We are introduced, at an early age, to the sweet wondernous of a cookie. From teething cookies to soothe the swollen aching gums of incoming incisors, onto animal crackers purchased in rectangular-shaped boxes bearing a string handle for easy toting by little fingers. Deciding which part of the animal should be eaten first-the trunk of the elephant or the tail of a lion-depended on how hungry one was. Savor each and every one or simply gobble them down as fast as possible.

My next cookie memory would be the ever famous, possibly all-time favorite, the chocolate chip cookie. There is nothing better than to bite into a round circle of baked dough sprinkled with gooey melt-in-your-mouth chocolate. A chocolate chip cookie can dry tears, heal broken hearts, mend scraped knees and elbows and solve sibling arguments. Most of the problems in the world could likely be solved by a properly baked, right out of the oven, chocolate chip cookie. The power of a cookie is underestimated.

I will attempt in the next 365 days to prepare and comment on a year’s worth of different cookies-one for each day. My goal is to share with others my extreme love of cookies-baking them and especially eating them! Feel free to send me your favorite recipe, your earliest cookie memories, or how cookies may have influenced your life. Cookies Rule!

Wednesday, April 28, 2010

Cookie Recipe #116 - Carrot Cake Cookies with Cream Cheese Icing

These soft cookies topped off with cream cheese icing are like biting into a slice of carrot cake.
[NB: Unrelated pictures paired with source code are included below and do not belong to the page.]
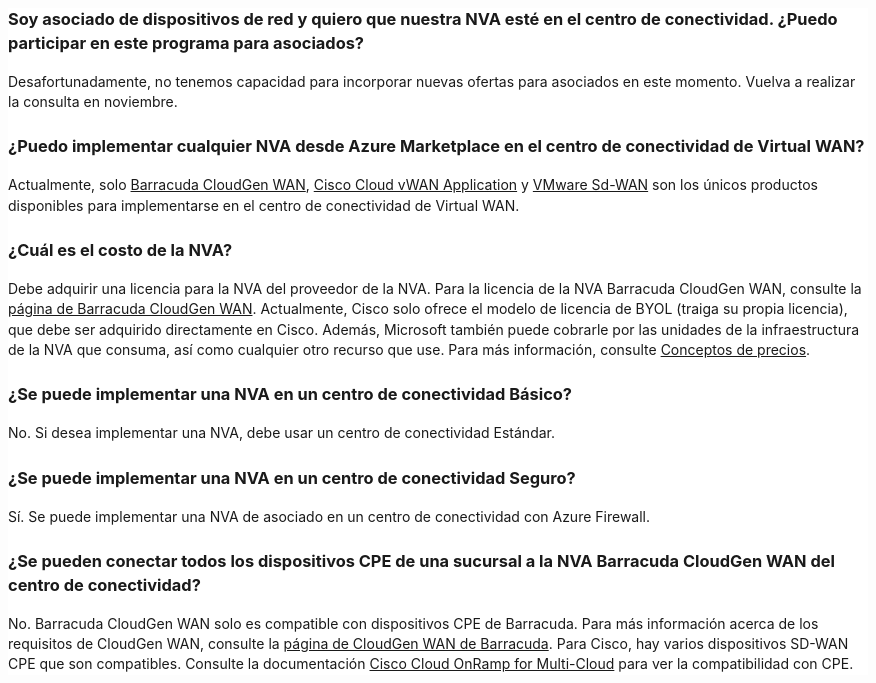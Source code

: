 ### <a name="i-am-a-network-appliance-partner-and-want-to-get-our-nva-in-the-hub--can-i-join-this-partner-program"></a>Soy asociado de dispositivos de red y quiero que nuestra NVA esté en el centro de conectividad.  ¿Puedo participar en este programa para asociados?

Desafortunadamente, no tenemos capacidad para incorporar nuevas ofertas para asociados en este momento. Vuelva a realizar la consulta en noviembre.

### <a name="can-i-deploy-any-nva-from-azure-marketplace-into-the-virtual-wan-hub"></a>¿Puedo implementar cualquier NVA desde Azure Marketplace en el centro de conectividad de Virtual WAN?

Actualmente, solo [Barracuda CloudGen WAN](https://aka.ms/BarracudaMarketPlaceOffer), [Cisco Cloud vWAN Application](https://azuremarketplace.microsoft.com/en-us/marketplace/apps/cisco.cisco_cloud_vwan_app?tab=Overview) y [VMware Sd-WAN](https://aka.ms/vmwareMarketplaceLink) son los únicos productos disponibles para implementarse en el centro de conectividad de Virtual WAN.

### <a name="what-is-the-cost-of-the-nva"></a>¿Cuál es el costo de la NVA?

Debe adquirir una licencia para la NVA del proveedor de la NVA.  Para la licencia de la NVA Barracuda CloudGen WAN, consulte la [página de Barracuda CloudGen WAN](https://www.barracuda.com/products/cloudgenwan). Actualmente, Cisco solo ofrece el modelo de licencia de BYOL (traiga su propia licencia), que debe ser adquirido directamente en Cisco. Además, Microsoft también puede cobrarle por las unidades de la infraestructura de la NVA que consuma, así como cualquier otro recurso que use. Para más información, consulte [Conceptos de precios](pricing-concepts.md).

### <a name="can-i-deploy-an-nva-to-a-basic-hub"></a>¿Se puede implementar una NVA en un centro de conectividad Básico?

No. Si desea implementar una NVA, debe usar un centro de conectividad Estándar.

### <a name="can-i-deploy-an-nva-into-a-secure-hub"></a>¿Se puede implementar una NVA en un centro de conectividad Seguro?

Sí. Se puede implementar una NVA de asociado en un centro de conectividad con Azure Firewall.

### <a name="can-i-connect-any-cpe-device-in-my-branch-office-to-barracuda-cloudgen-wan-nva-in-the-hub"></a>¿Se pueden conectar todos los dispositivos CPE de una sucursal a la NVA Barracuda CloudGen WAN del centro de conectividad?

No. Barracuda CloudGen WAN solo es compatible con dispositivos CPE de Barracuda. Para más información acerca de los requisitos de CloudGen WAN, consulte la [página de CloudGen WAN de Barracuda](https://www.barracuda.com/products/cloudgenwan). Para Cisco, hay varios dispositivos SD-WAN CPE que son compatibles. Consulte la documentación [Cisco Cloud OnRamp for Multi-Cloud](https://www.cisco.com/c/en/us/td/docs/routers/sdwan/configuration/cloudonramp/ios-xe-17/cloud-onramp-book-xe/cloud-onramp-multi-cloud.html#Cisco_Concept.dita_c61e0e7a-fff8-4080-afee-47b81e8df701) para ver la compatibilidad con CPE.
Ingredients: Cookies: 1/2 cup raisins, 1/4 cup old-fashioned oats, 1/2 cup (1 stick)butter, room temperature, 1/2 cup packed brown sugar, 1/2 cup granulated sugar, 1 egg, 1 cup packed finely grated peeled carrots, 1 1/2 cups self-rising flour*, 1 1/4 teaspoons ground cinnamon, 1/2 cup chopped walnuts, plus additional for garnish (optional) orange-colored sugar (optional). Icing: 1 cup powdered sugar, 6 ounces cream cheese, room temperature, 1/4 cup (1/2 stick)butter, room temperature, 2 tablespoons heavy whipping cream(milk could be substituted, 2 teaspoons fresh lemon juice.
*if using all-purpose flour, add 3/4 teaspoon baking powder and 3/4 teaspoon salt).

Instructions: Preheat oven to 350 degrees. Line baking sheets with parchment paper. Place raisins and oats in small bowl, add 1/4 cup water. Let soak until water is absorbed, about 15 minutes. Peel carrotts, grate finely and set aside.
Beat butter and sugars in large bowl until fluffy. Beat in egg, then carrots. Add flour and cinnamon; beat to blend. Stir in raisin-oat mixture and 1/2 cup nuts (batter will be sticky). Drop batter by level tablespoonfuls onto sheets, spacing 1 1/2 - 2 inches apart.

Bake cookies until light golden, about 20 minutes (cookies will be soft). Cool on sheet 2 minutes before transferring to cooling racks.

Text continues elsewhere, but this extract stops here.